2.1.1 Pengertian Wajib Pajak Berikut ini merupakan definisi mengenai Wajib Pajak menurut beberapa sumber, yaitu : 1. Waluyo mendefinisikan bahwa : “Wajib Pajak adalah orang pribadi atau badan, meliputi pembayaran pajak, dan pemungut pajak, yang mempunyai hak dan kewajiban perpajakan sesuai dengan ketentuan peraturan perundang-undangan perpajakan.” (2008 : 23) 2. Siti Resmi mendefinisikan bahwa : “Wajib Pajak (WP) adalah orang pribadi atau badan yang menurut ketentuan peraturan perundang-undangan perpajakan ditentukan untuk melakukan kewajiban perpajakan, termasuk pemungut pajak atau pemotong pajak tertentu.” (2008 : 19) 3. Undang-undang No. 28 Tahun 2007 mendefinisikan bahwa :
“Wajib Pajak adalah orang pribadi atau badan, meliputi pembayaran pajak, pemotong pajak, dan pemungut pajak, yang mempunyai hak dan kewajiban perpajakan sesuai dengan ketentuan peraturan perundangundangan perpajakan” Berdasarkan definisi-definisi tersebut, dapat disimpulkan bahwa wajib pajak ini terdiri dari dua jenis yaitu Wajib Pajak Orang Pribadi dan wajib pajak Badan yang memiliki hak dan kewajiban perpajakan.

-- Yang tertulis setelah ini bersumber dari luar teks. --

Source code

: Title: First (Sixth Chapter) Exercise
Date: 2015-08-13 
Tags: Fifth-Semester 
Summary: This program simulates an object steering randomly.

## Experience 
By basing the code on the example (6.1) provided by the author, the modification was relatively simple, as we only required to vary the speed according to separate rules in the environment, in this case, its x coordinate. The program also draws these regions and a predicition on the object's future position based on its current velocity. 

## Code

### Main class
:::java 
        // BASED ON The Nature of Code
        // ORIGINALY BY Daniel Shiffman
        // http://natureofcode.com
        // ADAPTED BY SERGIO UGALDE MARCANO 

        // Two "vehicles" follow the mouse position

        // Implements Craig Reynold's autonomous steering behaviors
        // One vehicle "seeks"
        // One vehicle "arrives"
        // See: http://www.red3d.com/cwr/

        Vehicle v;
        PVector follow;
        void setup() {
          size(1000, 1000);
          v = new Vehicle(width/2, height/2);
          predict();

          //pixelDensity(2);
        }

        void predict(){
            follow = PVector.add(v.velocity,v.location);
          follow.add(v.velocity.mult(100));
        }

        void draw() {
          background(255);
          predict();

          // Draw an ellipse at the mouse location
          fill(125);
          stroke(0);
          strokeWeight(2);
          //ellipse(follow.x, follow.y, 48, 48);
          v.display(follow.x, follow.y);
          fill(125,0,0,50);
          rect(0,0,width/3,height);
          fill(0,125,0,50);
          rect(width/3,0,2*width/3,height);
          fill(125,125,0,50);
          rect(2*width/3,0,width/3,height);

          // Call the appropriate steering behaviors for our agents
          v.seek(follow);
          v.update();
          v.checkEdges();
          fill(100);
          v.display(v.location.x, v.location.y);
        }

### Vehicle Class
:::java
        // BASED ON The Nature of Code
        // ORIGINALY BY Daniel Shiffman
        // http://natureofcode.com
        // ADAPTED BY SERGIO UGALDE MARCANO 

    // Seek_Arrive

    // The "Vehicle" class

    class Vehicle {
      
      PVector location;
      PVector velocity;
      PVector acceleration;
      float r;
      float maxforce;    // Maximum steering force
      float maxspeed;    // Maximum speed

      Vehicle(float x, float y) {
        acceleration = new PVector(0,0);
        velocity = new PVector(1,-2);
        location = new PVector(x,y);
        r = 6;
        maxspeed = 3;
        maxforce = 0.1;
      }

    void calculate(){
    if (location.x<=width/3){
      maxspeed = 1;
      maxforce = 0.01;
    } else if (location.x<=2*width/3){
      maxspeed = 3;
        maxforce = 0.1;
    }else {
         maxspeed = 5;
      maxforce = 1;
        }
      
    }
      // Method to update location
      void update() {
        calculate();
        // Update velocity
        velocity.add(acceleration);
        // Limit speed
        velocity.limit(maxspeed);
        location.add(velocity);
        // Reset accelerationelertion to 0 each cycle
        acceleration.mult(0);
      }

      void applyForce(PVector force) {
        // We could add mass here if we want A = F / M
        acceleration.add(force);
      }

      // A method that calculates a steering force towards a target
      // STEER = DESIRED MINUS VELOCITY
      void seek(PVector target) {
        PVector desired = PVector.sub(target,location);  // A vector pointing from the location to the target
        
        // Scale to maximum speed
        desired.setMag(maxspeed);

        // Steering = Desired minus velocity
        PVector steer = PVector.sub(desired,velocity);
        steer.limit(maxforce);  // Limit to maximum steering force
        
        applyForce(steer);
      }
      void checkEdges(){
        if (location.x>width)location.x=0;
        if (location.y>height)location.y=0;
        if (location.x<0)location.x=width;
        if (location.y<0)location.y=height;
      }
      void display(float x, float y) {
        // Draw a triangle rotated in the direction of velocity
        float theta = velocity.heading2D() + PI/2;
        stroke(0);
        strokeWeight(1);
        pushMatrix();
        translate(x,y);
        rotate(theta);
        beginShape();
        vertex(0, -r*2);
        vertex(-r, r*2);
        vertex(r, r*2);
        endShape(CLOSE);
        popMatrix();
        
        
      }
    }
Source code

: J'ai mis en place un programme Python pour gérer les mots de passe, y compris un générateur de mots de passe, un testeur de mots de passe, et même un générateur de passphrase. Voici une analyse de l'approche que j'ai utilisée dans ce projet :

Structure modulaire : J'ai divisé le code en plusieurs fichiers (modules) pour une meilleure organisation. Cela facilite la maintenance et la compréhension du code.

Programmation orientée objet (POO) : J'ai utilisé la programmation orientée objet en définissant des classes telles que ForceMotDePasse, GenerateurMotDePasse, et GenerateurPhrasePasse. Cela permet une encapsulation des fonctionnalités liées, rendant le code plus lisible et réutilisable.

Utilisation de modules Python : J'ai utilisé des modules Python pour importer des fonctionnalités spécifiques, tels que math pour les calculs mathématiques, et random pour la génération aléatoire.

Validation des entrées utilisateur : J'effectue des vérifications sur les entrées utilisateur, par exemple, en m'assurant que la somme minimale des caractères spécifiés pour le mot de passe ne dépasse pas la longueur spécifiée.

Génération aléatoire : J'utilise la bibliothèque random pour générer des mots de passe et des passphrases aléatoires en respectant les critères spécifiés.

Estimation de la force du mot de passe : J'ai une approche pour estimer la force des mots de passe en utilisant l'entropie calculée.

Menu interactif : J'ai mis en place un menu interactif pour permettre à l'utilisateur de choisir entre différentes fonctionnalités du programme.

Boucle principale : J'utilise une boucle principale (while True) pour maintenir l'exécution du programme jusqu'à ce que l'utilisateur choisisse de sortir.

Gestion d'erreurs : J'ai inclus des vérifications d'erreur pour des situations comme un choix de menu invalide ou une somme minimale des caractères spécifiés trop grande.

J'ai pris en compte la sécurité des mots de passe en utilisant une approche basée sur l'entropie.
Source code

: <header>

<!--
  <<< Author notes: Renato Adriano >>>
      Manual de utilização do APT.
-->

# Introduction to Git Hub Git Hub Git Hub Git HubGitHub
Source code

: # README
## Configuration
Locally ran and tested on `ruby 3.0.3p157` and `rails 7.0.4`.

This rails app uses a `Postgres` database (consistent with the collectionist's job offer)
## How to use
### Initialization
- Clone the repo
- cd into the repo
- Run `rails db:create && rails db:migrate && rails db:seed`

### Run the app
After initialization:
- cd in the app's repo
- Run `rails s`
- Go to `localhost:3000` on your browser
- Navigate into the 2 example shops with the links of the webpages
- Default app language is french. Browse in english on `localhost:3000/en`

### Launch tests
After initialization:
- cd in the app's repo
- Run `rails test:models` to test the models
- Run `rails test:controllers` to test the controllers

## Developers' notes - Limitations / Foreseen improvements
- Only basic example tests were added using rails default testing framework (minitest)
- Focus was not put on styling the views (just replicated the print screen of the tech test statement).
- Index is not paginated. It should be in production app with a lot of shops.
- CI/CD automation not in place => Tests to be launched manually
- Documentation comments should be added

2.1.2 Pengertian Pajak Bumi dan Bangunan Berikut ini merupakan definisi mengenai Pajak Bumi dan Bangunan berdasarkan beberapa sumber, yaitu : 1. Early Suandy mendefinisikan bahwa : “Pajak Bumi dan Bangunan adalah pajak yang bersifat kebendaan dan besarnya pajak terutang ditentukan oleh keadaan objek atau bumi, tanah dan atau bangunan. Keadaan subjek (siapa yang membayar) tidak ikut menentukan besar pajak.” (2008 : 64) 2. Siti Kurnia Rahayu dan Ely Suhayati mendefinisikan bahwa : “Pajak Bumi dan Bangunan adalah pajak yang dikenakan terhadap bumi dan bangunan. Bumi adalah permukaan bumi dan tubuh bumi yang ada di bawahnya. Permukaan bumi meliputi tanah dan perairan pedalaman (termasuk rawa, tambak perairan) serta laut yang ada di wilayah Republik Indonesia. Bangunan adalah konstruksi teknik yang ditanam atau diletakkan secara tetap pada tanah dan atau perairan” (2010 : 272)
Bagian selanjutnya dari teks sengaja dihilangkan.